*** THE DATA ***

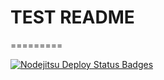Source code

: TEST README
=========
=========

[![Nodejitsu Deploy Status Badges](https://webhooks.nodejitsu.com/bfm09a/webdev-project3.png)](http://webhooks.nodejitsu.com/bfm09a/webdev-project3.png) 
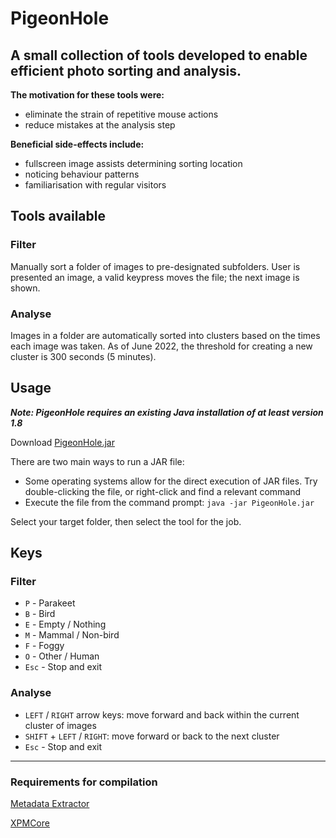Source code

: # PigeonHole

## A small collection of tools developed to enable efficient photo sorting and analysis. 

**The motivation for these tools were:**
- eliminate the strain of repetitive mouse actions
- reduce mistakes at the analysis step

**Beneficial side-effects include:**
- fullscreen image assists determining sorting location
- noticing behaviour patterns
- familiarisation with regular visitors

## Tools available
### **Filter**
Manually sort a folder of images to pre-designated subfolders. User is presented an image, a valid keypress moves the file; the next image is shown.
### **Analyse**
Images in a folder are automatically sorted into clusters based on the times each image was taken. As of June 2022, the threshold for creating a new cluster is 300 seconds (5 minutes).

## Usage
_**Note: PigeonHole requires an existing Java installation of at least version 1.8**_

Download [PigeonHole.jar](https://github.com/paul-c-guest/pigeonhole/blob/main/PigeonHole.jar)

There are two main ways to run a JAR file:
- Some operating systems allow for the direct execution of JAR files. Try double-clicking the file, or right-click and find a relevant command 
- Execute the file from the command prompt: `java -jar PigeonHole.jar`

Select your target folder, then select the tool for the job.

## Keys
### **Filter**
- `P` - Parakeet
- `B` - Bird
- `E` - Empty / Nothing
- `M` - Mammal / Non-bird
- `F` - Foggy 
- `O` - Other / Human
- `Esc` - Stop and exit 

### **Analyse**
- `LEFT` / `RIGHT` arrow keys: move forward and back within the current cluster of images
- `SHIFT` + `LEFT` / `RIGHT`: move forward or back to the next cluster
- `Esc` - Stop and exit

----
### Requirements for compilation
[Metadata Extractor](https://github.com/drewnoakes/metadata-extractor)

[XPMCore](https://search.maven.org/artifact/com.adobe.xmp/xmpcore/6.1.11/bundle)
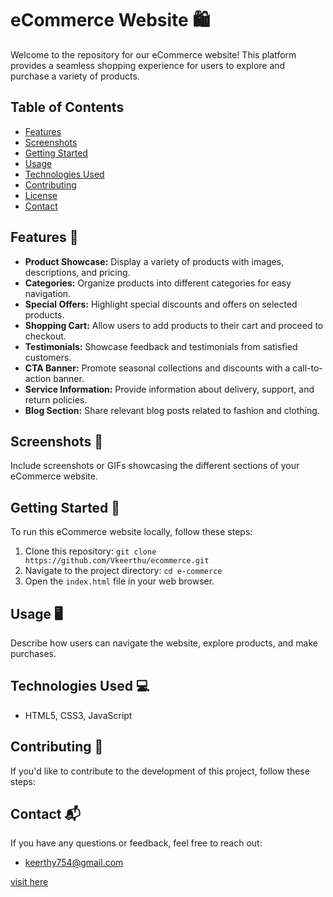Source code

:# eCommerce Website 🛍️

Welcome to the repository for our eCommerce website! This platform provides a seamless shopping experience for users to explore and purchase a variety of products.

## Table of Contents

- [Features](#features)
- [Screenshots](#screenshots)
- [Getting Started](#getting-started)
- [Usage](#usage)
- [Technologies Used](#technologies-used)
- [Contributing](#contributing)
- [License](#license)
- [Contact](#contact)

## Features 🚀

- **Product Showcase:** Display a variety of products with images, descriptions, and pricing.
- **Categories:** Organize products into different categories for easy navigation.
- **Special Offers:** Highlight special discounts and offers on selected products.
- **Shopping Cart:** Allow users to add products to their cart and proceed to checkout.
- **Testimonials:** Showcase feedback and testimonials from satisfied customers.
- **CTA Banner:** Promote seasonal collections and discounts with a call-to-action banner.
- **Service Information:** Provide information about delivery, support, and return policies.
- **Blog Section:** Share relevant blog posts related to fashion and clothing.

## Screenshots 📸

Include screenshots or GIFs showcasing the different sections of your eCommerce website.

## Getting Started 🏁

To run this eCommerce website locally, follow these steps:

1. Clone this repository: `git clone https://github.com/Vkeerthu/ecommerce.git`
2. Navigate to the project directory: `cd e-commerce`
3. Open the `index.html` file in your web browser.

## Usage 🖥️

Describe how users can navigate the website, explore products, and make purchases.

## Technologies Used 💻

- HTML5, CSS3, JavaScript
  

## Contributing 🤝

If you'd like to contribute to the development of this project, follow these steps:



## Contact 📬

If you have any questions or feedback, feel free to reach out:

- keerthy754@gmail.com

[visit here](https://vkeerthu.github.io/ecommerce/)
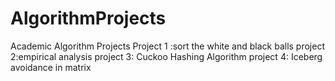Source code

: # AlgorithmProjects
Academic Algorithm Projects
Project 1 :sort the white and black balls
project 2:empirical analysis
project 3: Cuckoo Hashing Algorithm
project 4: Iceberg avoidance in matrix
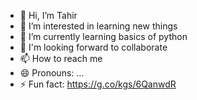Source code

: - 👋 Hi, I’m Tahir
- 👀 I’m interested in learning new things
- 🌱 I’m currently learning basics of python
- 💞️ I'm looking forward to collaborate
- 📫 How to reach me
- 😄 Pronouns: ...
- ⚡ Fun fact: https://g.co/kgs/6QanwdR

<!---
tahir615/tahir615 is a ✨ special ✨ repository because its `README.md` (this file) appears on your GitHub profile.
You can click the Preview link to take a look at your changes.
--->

*** End of THE DATA ***

Write out the entries above verbatim, without pictures.

_EXERCISE RESPONSE_
Source code

: TEST README
=========
=========

[![Nodejitsu Deploy Status Badges](https://webhooks.nodejitsu.com/bfm09a/webdev-project3.png)](http://webhooks.nodejitsu.com/bfm09a/webdev-project3.png) 
Source code

: # PigeonHole

## A small collection of tools developed to enable efficient photo sorting and analysis. 

**The motivation for these tools were:**
- eliminate the strain of repetitive mouse actions
- reduce mistakes at the analysis step

**Beneficial side-effects include:**
- fullscreen image assists determining sorting location
- noticing behaviour patterns
- familiarisation with regular visitors

## Tools available
### **Filter**
Manually sort a folder of images to pre-designated subfolders. User is presented an image, a valid keypress moves the file; the next image is shown.
### **Analyse**
Images in a folder are automatically sorted into clusters based on the times each image was taken. As of June 2022, the threshold for creating a new cluster is 300 seconds (5 minutes).

## Usage
_**Note: PigeonHole requires an existing Java installation of at least version 1.8**_

Download [PigeonHole.jar](https://github.com/paul-c-guest/pigeonhole/blob/main/PigeonHole.jar)

There are two main ways to run a JAR file:
- Some operating systems allow for the direct execution of JAR files. Try double-clicking the file, or right-click and find a relevant command 
- Execute the file from the command prompt: `java -jar PigeonHole.jar`

Select your target folder, then select the tool for the job.

## Keys
### **Filter**
- `P` - Parakeet
- `B` - Bird
- `E` - Empty / Nothing
- `M` - Mammal / Non-bird
- `F` - Foggy 
- `O` - Other / Human
- `Esc` - Stop and exit 

### **Analyse**
- `LEFT` / `RIGHT` arrow keys: move forward and back within the current cluster of images
- `SHIFT` + `LEFT` / `RIGHT`: move forward or back to the next cluster
- `Esc` - Stop and exit

----
### Requirements for compilation
[Metadata Extractor](https://github.com/drewnoakes/metadata-extractor)

[XPMCore](https://search.maven.org/artifact/com.adobe.xmp/xmpcore/6.1.11/bundle)
Source code

:# eCommerce Website 🛍️

Welcome to the repository for our eCommerce website! This platform provides a seamless shopping experience for users to explore and purchase a variety of products.

## Table of Contents

- [Features](#features)
- [Screenshots](#screenshots)
- [Getting Started](#getting-started)
- [Usage](#usage)
- [Technologies Used](#technologies-used)
- [Contributing](#contributing)
- [License](#license)
- [Contact](#contact)

## Features 🚀

- **Product Showcase:** Display a variety of products with images, descriptions, and pricing.
- **Categories:** Organize products into different categories for easy navigation.
- **Special Offers:** Highlight special discounts and offers on selected products.
- **Shopping Cart:** Allow users to add products to their cart and proceed to checkout.
- **Testimonials:** Showcase feedback and testimonials from satisfied customers.
- **CTA Banner:** Promote seasonal collections and discounts with a call-to-action banner.
- **Service Information:** Provide information about delivery, support, and return policies.
- **Blog Section:** Share relevant blog posts related to fashion and clothing.

## Screenshots 📸

Include screenshots or GIFs showcasing the different sections of your eCommerce website.

## Getting Started 🏁

To run this eCommerce website locally, follow these steps:

1. Clone this repository: `git clone https://github.com/Vkeerthu/ecommerce.git`
2. Navigate to the project directory: `cd e-commerce`
3. Open the `index.html` file in your web browser.

## Usage 🖥️

Describe how users can navigate the website, explore products, and make purchases.

## Technologies Used 💻

- HTML5, CSS3, JavaScript
  

## Contributing 🤝

If you'd like to contribute to the development of this project, follow these steps:



## Contact 📬

If you have any questions or feedback, feel free to reach out:

- keerthy754@gmail.com

[visit here](https://vkeerthu.github.io/ecommerce/)
Source code

: # AlgorithmProjects
Academic Algorithm Projects
Project 1 :sort the white and black balls
project 2:empirical analysis
project 3: Cuckoo Hashing Algorithm
project 4: Iceberg avoidance in matrix
Source code

: - 👋 Hi, I’m Tahir
- 👀 I’m interested in learning new things
- 🌱 I’m currently learning basics of python
- 💞️ I'm looking forward to collaborate
- 📫 How to reach me
- 😄 Pronouns: ...
- ⚡ Fun fact: https://g.co/kgs/6QanwdR

<!---
tahir615/tahir615 is a ✨ special ✨ repository because its `README.md` (this file) appears on your GitHub profile.
You can click the Preview link to take a look at your changes.
--->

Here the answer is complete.